ACTIVITY ▸ Exactly as they appear below, repeat the lines from the one with "To see that" through the one with "Brownian motion entirely", and no others.

SUPPLIED RECORDS ▸
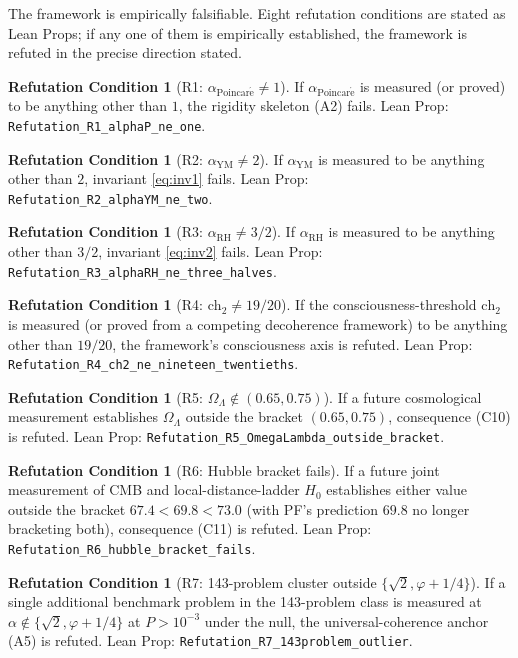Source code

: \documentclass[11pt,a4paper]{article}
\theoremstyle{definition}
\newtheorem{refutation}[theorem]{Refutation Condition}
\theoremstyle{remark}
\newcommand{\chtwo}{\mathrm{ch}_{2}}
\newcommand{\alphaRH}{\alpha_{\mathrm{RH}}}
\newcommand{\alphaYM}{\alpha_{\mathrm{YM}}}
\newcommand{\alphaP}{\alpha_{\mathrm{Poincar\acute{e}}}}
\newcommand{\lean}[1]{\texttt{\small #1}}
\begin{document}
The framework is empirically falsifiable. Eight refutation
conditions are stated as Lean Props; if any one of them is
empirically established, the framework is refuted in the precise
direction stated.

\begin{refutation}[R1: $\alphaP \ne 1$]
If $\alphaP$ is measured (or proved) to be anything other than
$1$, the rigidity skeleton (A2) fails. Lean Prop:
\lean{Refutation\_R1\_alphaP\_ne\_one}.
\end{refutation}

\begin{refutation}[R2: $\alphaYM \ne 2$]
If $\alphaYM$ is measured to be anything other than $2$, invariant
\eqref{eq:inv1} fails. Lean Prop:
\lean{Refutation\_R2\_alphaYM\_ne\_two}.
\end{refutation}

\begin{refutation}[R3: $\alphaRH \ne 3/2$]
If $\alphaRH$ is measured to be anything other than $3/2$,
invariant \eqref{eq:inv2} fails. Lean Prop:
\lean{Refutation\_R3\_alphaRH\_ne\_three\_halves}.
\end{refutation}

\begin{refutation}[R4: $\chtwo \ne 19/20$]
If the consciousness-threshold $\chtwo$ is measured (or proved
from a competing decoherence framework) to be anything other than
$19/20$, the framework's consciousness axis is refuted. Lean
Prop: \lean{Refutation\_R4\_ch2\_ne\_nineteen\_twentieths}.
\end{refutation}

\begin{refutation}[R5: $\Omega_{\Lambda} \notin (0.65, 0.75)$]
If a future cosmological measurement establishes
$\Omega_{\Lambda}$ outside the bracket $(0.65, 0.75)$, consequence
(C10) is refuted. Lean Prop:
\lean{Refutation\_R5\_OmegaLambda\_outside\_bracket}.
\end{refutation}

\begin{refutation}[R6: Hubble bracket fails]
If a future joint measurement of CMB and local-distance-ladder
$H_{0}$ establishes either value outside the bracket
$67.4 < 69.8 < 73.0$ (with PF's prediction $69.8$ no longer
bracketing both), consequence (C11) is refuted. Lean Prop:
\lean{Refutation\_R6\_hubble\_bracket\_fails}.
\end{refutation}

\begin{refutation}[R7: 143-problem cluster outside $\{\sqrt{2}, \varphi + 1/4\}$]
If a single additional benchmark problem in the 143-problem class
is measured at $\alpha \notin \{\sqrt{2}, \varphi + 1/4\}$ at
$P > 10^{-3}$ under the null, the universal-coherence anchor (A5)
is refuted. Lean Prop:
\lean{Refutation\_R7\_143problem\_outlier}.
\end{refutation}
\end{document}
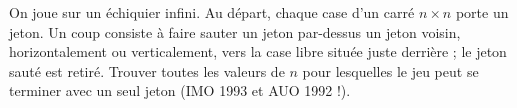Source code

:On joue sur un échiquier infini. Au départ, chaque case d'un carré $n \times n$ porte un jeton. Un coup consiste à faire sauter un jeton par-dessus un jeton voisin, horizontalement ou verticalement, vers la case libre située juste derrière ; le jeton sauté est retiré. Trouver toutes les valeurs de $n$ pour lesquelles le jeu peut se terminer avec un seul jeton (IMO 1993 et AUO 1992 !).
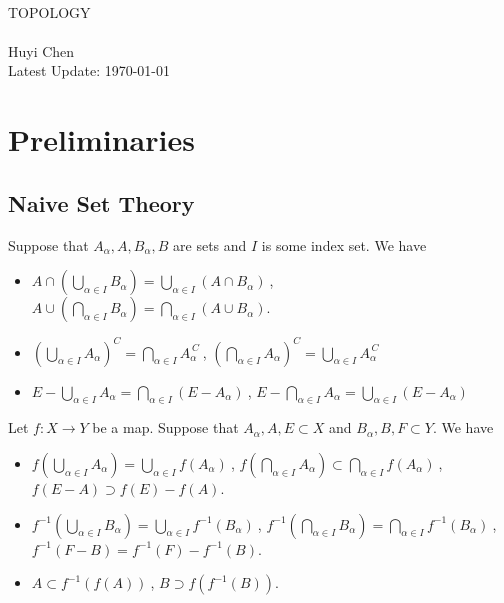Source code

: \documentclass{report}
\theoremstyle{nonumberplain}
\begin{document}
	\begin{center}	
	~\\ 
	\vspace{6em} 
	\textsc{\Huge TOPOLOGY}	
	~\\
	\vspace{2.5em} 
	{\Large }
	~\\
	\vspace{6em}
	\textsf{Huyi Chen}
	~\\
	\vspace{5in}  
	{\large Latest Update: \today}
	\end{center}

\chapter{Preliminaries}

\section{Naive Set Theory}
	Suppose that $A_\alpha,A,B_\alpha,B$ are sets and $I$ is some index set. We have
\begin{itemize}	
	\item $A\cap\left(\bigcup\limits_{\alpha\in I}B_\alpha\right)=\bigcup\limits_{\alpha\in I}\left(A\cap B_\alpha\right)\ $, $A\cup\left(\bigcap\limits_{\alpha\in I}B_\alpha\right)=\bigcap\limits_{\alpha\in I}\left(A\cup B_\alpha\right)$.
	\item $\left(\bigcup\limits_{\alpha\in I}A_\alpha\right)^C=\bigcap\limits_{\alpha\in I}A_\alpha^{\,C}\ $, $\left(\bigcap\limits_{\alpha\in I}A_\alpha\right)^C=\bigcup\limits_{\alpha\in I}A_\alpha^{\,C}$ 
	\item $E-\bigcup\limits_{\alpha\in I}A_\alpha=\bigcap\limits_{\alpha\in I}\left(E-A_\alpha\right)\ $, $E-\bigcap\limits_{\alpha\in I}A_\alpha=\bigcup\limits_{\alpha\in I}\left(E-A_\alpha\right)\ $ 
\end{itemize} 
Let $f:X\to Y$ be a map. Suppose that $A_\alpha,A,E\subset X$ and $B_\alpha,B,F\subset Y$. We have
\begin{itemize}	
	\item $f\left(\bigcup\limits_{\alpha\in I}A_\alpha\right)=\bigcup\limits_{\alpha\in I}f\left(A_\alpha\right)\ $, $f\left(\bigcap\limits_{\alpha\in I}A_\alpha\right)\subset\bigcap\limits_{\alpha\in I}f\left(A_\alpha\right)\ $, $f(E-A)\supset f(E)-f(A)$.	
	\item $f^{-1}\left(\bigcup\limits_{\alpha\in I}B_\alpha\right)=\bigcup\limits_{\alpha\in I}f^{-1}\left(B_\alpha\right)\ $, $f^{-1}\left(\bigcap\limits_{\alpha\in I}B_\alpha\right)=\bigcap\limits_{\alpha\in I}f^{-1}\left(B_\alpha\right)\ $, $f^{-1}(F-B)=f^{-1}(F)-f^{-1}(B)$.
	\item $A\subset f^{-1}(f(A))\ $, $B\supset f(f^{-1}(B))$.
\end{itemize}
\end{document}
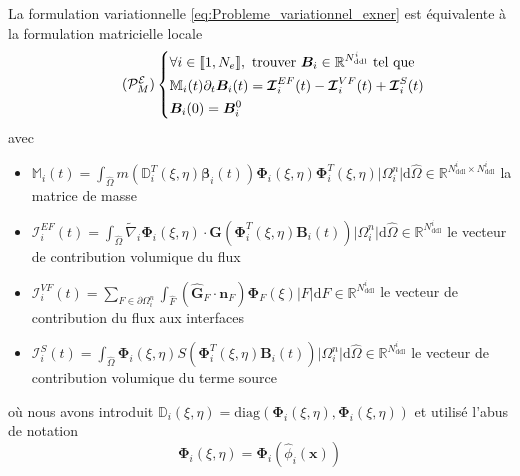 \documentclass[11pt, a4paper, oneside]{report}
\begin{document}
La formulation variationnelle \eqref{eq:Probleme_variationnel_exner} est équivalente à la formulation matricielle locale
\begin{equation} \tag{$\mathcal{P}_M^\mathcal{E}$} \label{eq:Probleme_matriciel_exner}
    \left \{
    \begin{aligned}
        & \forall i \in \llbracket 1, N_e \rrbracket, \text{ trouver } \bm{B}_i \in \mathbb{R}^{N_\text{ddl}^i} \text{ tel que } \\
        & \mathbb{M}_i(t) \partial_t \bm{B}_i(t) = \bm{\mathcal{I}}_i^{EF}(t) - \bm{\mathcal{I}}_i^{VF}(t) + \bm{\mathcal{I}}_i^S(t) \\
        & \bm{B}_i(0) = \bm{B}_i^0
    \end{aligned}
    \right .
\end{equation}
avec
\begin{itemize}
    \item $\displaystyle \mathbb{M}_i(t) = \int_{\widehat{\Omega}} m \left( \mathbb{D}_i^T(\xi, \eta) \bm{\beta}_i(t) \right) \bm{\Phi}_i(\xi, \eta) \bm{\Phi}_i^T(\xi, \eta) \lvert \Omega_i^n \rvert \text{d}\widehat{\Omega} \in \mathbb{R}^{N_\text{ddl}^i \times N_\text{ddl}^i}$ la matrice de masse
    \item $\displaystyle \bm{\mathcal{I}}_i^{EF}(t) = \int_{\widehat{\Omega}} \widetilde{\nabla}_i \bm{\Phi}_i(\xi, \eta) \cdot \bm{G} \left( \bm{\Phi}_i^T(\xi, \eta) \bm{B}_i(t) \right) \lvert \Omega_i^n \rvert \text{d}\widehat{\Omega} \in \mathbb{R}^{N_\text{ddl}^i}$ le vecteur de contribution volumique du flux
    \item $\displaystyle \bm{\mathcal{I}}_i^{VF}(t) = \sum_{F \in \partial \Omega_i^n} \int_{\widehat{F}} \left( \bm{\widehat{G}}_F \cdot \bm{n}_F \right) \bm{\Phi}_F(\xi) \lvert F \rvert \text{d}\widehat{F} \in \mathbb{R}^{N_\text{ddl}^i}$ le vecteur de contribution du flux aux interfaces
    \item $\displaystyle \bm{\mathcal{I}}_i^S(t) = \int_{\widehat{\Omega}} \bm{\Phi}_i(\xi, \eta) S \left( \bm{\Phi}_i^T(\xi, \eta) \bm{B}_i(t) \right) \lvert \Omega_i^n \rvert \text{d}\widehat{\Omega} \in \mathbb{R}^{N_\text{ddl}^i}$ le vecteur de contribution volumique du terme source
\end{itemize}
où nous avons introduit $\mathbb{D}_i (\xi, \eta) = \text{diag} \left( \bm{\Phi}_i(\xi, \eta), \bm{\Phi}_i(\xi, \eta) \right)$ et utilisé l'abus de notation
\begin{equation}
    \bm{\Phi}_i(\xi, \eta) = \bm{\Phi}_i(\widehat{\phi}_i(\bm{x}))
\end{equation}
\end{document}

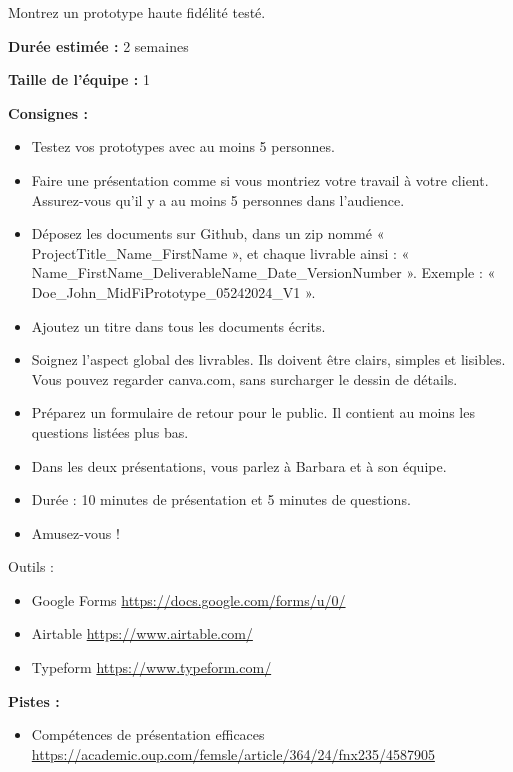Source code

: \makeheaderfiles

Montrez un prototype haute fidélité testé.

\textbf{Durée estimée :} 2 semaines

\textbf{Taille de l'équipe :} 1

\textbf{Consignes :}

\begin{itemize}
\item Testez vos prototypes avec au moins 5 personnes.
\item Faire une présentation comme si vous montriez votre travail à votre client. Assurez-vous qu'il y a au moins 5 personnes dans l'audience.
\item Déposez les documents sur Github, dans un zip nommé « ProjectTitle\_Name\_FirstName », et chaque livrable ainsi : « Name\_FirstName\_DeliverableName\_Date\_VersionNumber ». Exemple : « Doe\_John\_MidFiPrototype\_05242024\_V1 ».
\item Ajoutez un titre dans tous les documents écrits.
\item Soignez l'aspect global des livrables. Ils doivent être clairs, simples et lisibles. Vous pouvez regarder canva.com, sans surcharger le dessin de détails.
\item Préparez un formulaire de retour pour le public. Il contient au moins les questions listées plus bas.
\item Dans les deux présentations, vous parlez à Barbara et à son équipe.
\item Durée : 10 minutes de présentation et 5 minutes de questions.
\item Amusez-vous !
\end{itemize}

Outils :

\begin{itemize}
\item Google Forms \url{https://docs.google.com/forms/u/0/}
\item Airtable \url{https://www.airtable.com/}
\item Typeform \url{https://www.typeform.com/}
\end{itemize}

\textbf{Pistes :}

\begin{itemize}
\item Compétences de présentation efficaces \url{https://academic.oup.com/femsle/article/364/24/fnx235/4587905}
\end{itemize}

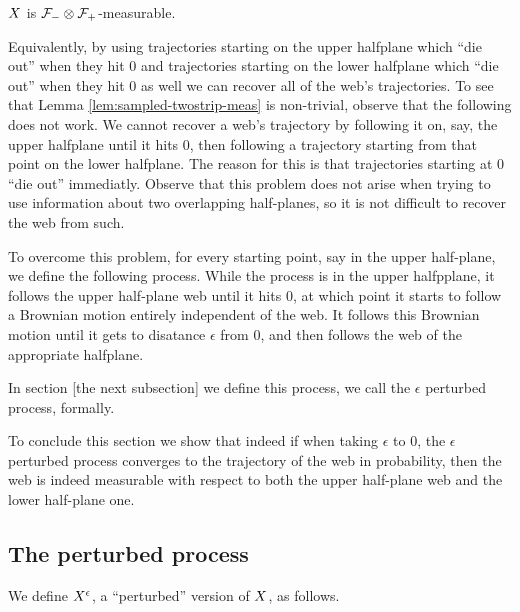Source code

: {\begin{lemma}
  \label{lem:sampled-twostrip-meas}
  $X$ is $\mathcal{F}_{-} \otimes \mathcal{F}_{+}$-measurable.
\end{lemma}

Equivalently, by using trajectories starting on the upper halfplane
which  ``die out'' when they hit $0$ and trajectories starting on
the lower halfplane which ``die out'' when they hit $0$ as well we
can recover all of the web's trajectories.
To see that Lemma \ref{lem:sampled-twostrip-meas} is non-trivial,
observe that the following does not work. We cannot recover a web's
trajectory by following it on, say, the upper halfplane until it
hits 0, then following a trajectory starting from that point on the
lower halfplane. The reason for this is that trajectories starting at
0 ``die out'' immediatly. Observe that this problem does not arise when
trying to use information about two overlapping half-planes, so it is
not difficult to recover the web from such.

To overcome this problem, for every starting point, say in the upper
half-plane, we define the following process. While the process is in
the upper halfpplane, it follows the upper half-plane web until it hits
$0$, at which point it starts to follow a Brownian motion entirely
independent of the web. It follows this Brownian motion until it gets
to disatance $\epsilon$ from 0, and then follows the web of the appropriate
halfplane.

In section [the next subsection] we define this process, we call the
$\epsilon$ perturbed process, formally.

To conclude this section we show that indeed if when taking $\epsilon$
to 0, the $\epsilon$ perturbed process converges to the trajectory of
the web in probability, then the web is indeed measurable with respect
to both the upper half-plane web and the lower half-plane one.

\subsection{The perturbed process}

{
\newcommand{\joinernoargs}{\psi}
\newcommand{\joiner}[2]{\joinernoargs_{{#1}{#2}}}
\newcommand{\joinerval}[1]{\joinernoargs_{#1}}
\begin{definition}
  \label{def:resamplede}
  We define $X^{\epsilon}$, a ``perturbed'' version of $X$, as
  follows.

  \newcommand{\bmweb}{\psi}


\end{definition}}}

WRITTEN SOLUTION ▸
To see that Lemma \ref{lem:sampled-twostrip-meas} is non-trivial,
observe that the following does not work. We cannot recover a web's
trajectory by following it on, say, the upper halfplane until it
hits 0, then following a trajectory starting from that point on the
lower halfplane. The reason for this is that trajectories starting at
0 ``die out'' immediatly. Observe that this problem does not arise when
trying to use information about two overlapping half-planes, so it is
not difficult to recover the web from such.

To overcome this problem, for every starting point, say in the upper
half-plane, we define the following process. While the process is in
the upper halfpplane, it follows the upper half-plane web until it hits
$0$, at which point it starts to follow a Brownian motion entirely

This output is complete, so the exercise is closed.